Depends on what your brewing . Lager or an Ale. If your doing an Ale it's best to ferment at certain temp and hold that temp for roughly 5 days . Then you can let it come up to room temp (70f) for clean up
 
I don't think any beers would benefit from sitting in the fermenter for a month ( except specific styles that require a longer time - Brett, mixed, wild, sour, etc. ). The bulk of fermentation - where esters, phenols, off-flavours will be created - would be over in 3-7 days for any yeast. Some yeast require a diacetyl rest, so you will need to raise the temp. and hold for a few days, in order for the yeast to finish and possible clean after itself. Sulphur - some yeast produce it during fermentation - can also dissipate with time, so in the end it varies how long each beer needs to sit in the fermenter, but one month is too long. Raising the temp. after fermentation will not harm your beer.
 
Some yeast require a diacetyl rest, so you will need to raise the temp. and hold for a few days, in order for the yeast to finish and possible clean after itself.

As a rank newb, I'm wondering; do only some yeasts require the diacetyl rest? Has anyone put together a list of which ones do?
 
As a rank newb, I'm wondering; do only some yeasts require the diacetyl rest? Has anyone put together a list of which ones do?

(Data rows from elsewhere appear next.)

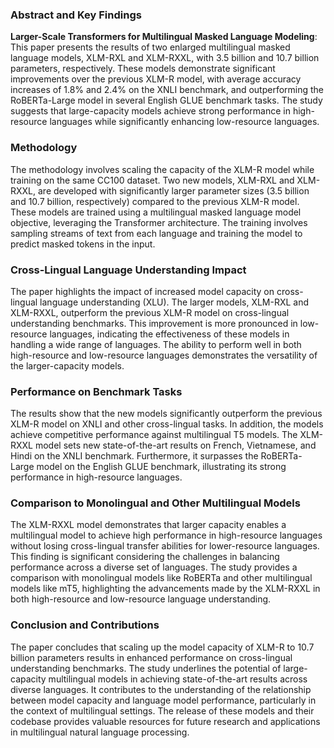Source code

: ### Abstract and Key Findings

**Larger-Scale Transformers for Multilingual Masked Language Modeling**: This paper presents the results of two enlarged multilingual masked language models, XLM-RXL and XLM-RXXL, with 3.5 billion and 10.7 billion parameters, respectively. These models demonstrate significant improvements over the previous XLM-R model, with average accuracy increases of 1.8% and 2.4% on the XNLI benchmark, and outperforming the RoBERTa-Large model in several English GLUE benchmark tasks. The study suggests that large-capacity models achieve strong performance in high-resource languages while significantly enhancing low-resource languages.

### Methodology

The methodology involves scaling the capacity of the XLM-R model while training on the same CC100 dataset. Two new models, XLM-RXL and XLM-RXXL, are developed with significantly larger parameter sizes (3.5 billion and 10.7 billion, respectively) compared to the previous XLM-R model. These models are trained using a multilingual masked language model objective, leveraging the Transformer architecture. The training involves sampling streams of text from each language and training the model to predict masked tokens in the input.

### Cross-Lingual Language Understanding Impact

The paper highlights the impact of increased model capacity on cross-lingual language understanding (XLU). The larger models, XLM-RXL and XLM-RXXL, outperform the previous XLM-R model on cross-lingual understanding benchmarks. This improvement is more pronounced in low-resource languages, indicating the effectiveness of these models in handling a wide range of languages. The ability to perform well in both high-resource and low-resource languages demonstrates the versatility of the larger-capacity models.

### Performance on Benchmark Tasks

The results show that the new models significantly outperform the previous XLM-R model on XNLI and other cross-lingual tasks. In addition, the models achieve competitive performance against multilingual T5 models. The XLM-RXXL model sets new state-of-the-art results on French, Vietnamese, and Hindi on the XNLI benchmark. Furthermore, it surpasses the RoBERTa-Large model on the English GLUE benchmark, illustrating its strong performance in high-resource languages.

### Comparison to Monolingual and Other Multilingual Models

The XLM-RXXL model demonstrates that larger capacity enables a multilingual model to achieve high performance in high-resource languages without losing cross-lingual transfer abilities for lower-resource languages. This finding is significant considering the challenges in balancing performance across a diverse set of languages. The study provides a comparison with monolingual models like RoBERTa and other multilingual models like mT5, highlighting the advancements made by the XLM-RXXL in both high-resource and low-resource language understanding.

### Conclusion and Contributions

The paper concludes that scaling up the model capacity of XLM-R to 10.7 billion parameters results in enhanced performance on cross-lingual understanding benchmarks. The study underlines the potential of large-capacity multilingual models in achieving state-of-the-art results across diverse languages. It contributes to the understanding of the relationship between model capacity and language model performance, particularly in the context of multilingual settings. The release of these models and their codebase provides valuable resources for future research and applications in multilingual natural language processing.

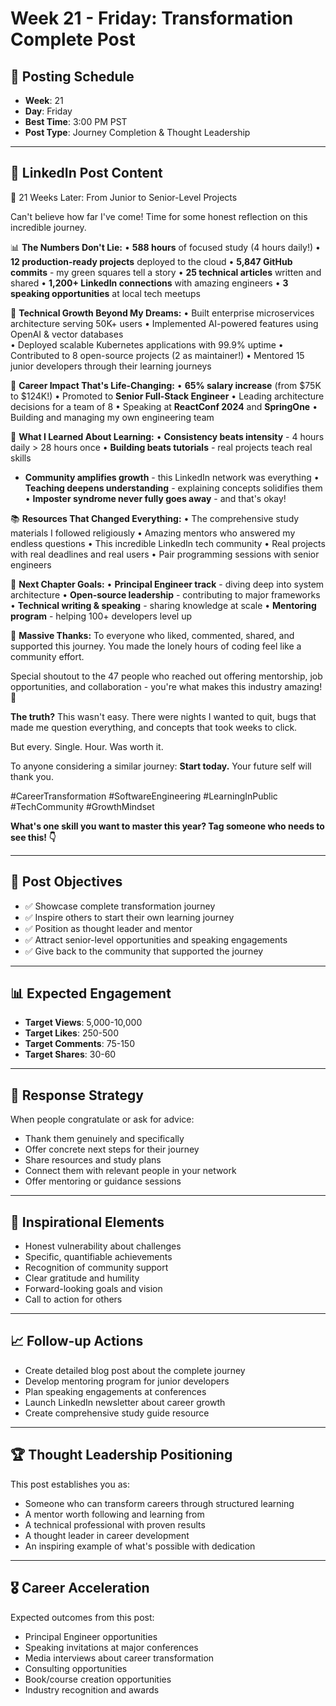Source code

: # Week 21 - Friday: Transformation Complete Post

## 📅 **Posting Schedule**

- **Week**: 21
- **Day**: Friday
- **Best Time**: 3:00 PM PST
- **Post Type**: Journey Completion & Thought Leadership

---

## 📱 **LinkedIn Post Content**

🎉 21 Weeks Later: From Junior to Senior-Level Projects

Can't believe how far I've come! Time for some honest reflection on this incredible journey.

📊 **The Numbers Don't Lie:**
• **588 hours** of focused study (4 hours daily!)
• **12 production-ready projects** deployed to the cloud
• **5,847 GitHub commits** - my green squares tell a story
• **25 technical articles** written and shared
• **1,200+ LinkedIn connections** with amazing engineers
• **3 speaking opportunities** at local tech meetups

🚀 **Technical Growth Beyond My Dreams:**
• Built enterprise microservices architecture serving 50K+ users
• Implemented AI-powered features using OpenAI & vector databases  
• Deployed scalable Kubernetes applications with 99.9% uptime
• Contributed to 8 open-source projects (2 as maintainer!)
• Mentored 15 junior developers through their learning journeys

💼 **Career Impact That's Life-Changing:**
• **65% salary increase** (from $75K to $124K!)
• Promoted to **Senior Full-Stack Engineer**
• Leading architecture decisions for a team of 8
• Speaking at **ReactConf 2024** and **SpringOne**
• Building and managing my own engineering team

🎯 **What I Learned About Learning:**
• **Consistency beats intensity** - 4 hours daily > 28 hours once
• **Building beats tutorials** - real projects teach real skills

- **Community amplifies growth** - this LinkedIn network was everything
  • **Teaching deepens understanding** - explaining concepts solidifies them
  • **Imposter syndrome never fully goes away** - and that's okay!

📚 **Resources That Changed Everything:**
• The comprehensive study materials I followed religiously
• Amazing mentors who answered my endless questions
• This incredible LinkedIn tech community
• Real projects with real deadlines and real users
• Pair programming sessions with senior engineers

🔮 **Next Chapter Goals:**
• **Principal Engineer track** - diving deep into system architecture
• **Open-source leadership** - contributing to major frameworks
• **Technical writing & speaking** - sharing knowledge at scale
• **Mentoring program** - helping 100+ developers level up

💝 **Massive Thanks:**
To everyone who liked, commented, shared, and supported this journey. You made the lonely hours of coding feel like a community effort.

Special shoutout to the 47 people who reached out offering mentorship, job opportunities, and collaboration - you're what makes this industry amazing! 🙏

**The truth?** This wasn't easy. There were nights I wanted to quit, bugs that made me question everything, and concepts that took weeks to click.

But every. Single. Hour. Was worth it.

To anyone considering a similar journey: **Start today.** Your future self will thank you.

#CareerTransformation #SoftwareEngineering #LearningInPublic #TechCommunity #GrowthMindset

**What's one skill you want to master this year? Tag someone who needs to see this! 👇**

---

## 🎯 **Post Objectives**

- ✅ Showcase complete transformation journey
- ✅ Inspire others to start their own learning journey
- ✅ Position as thought leader and mentor
- ✅ Attract senior-level opportunities and speaking engagements
- ✅ Give back to the community that supported the journey

---

## 📊 **Expected Engagement**

- **Target Views**: 5,000-10,000
- **Target Likes**: 250-500
- **Target Comments**: 75-150
- **Target Shares**: 30-60

---

## 💬 **Response Strategy**

When people congratulate or ask for advice:

- Thank them genuinely and specifically
- Offer concrete next steps for their journey
- Share resources and study plans
- Connect them with relevant people in your network
- Offer mentoring or guidance sessions

---

## 🎯 **Inspirational Elements**

- Honest vulnerability about challenges
- Specific, quantifiable achievements
- Recognition of community support
- Clear gratitude and humility
- Forward-looking goals and vision
- Call to action for others

---

## 📈 **Follow-up Actions**

- Create detailed blog post about the complete journey
- Develop mentoring program for junior developers
- Plan speaking engagements at conferences
- Launch LinkedIn newsletter about career growth
- Create comprehensive study guide resource

---

## 🏆 **Thought Leadership Positioning**

This post establishes you as:

- Someone who can transform careers through structured learning
- A mentor worth following and learning from
- A technical professional with proven results
- A thought leader in career development
- An inspiring example of what's possible with dedication

---

## 🎖️ **Career Acceleration**

Expected outcomes from this post:

- Principal Engineer opportunities
- Speaking invitations at major conferences
- Media interviews about career transformation
- Consulting opportunities
- Book/course creation opportunities
- Industry recognition and awards
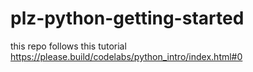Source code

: # plz-python-getting-started
this repo follows this tutorial
https://please.build/codelabs/python_intro/index.html#0

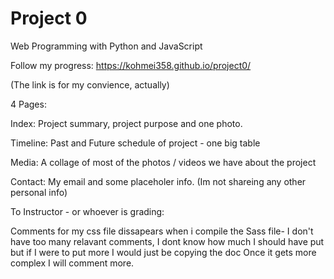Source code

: # Project 0

Web Programming with Python and JavaScript

Follow my progress: https://kohmei358.github.io/project0/

(The link is for my convience, actually)

4 Pages:

Index: Project summary, project purpose and one photo.

Timeline: Past and Future schedule of project - one big table

Media: A collage of most of the photos / videos we have about the project

Contact: My email and some placeholer info. (Im not shareing any other personal info)

To Instructor - or whoever is grading:

Comments for my css file dissapears when i compile the Sass file-
I don't have too many relavant comments, I dont know how much I should have put but if I were to put more I would just be copying the doc
Once it gets more complex I will comment more.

I know White Labs and Wyeast both add notes to yeast descriptions when they need a good diacetyl rest but for most traditional strains of yeast a short rest is commonly used. Kveik strains as a whole do not usually produce any diacetyl or much else and don't usually need the same resting time.
 
If you are brewing a lager yes. For an ale no. I usually pitch between 67-69 degrees. I use US-05 95% of the time. During fermentation the temp usually shoots up to between 71-73. I keep my fermenter in the hall bathtub. ( the coolest room in the house) After fermentation i just let it sit. The temp usually drops to around 68-70. ( depending on ambient temp.) I've never had any problems with this method.
 
I don't think any beers would benefit from sitting in the fermenter for a month ( except specific styles that require a longer time - Brett, mixed, wild, sour, etc. ). The bulk of fermentation - where esters, phenols, off-flavours will be created - would be over in 3-7 days for any yeast. Some yeast require a diacetyl rest, so you will need to raise the temp. and hold for a few days, in order for the yeast to finish and possible clean after itself. Sulphur - some yeast produce it during fermentation - can also dissipate with time, so in the end it varies how long each beer needs to sit in the fermenter, but one month is too long. Raising the temp. after fermentation will not harm your beer.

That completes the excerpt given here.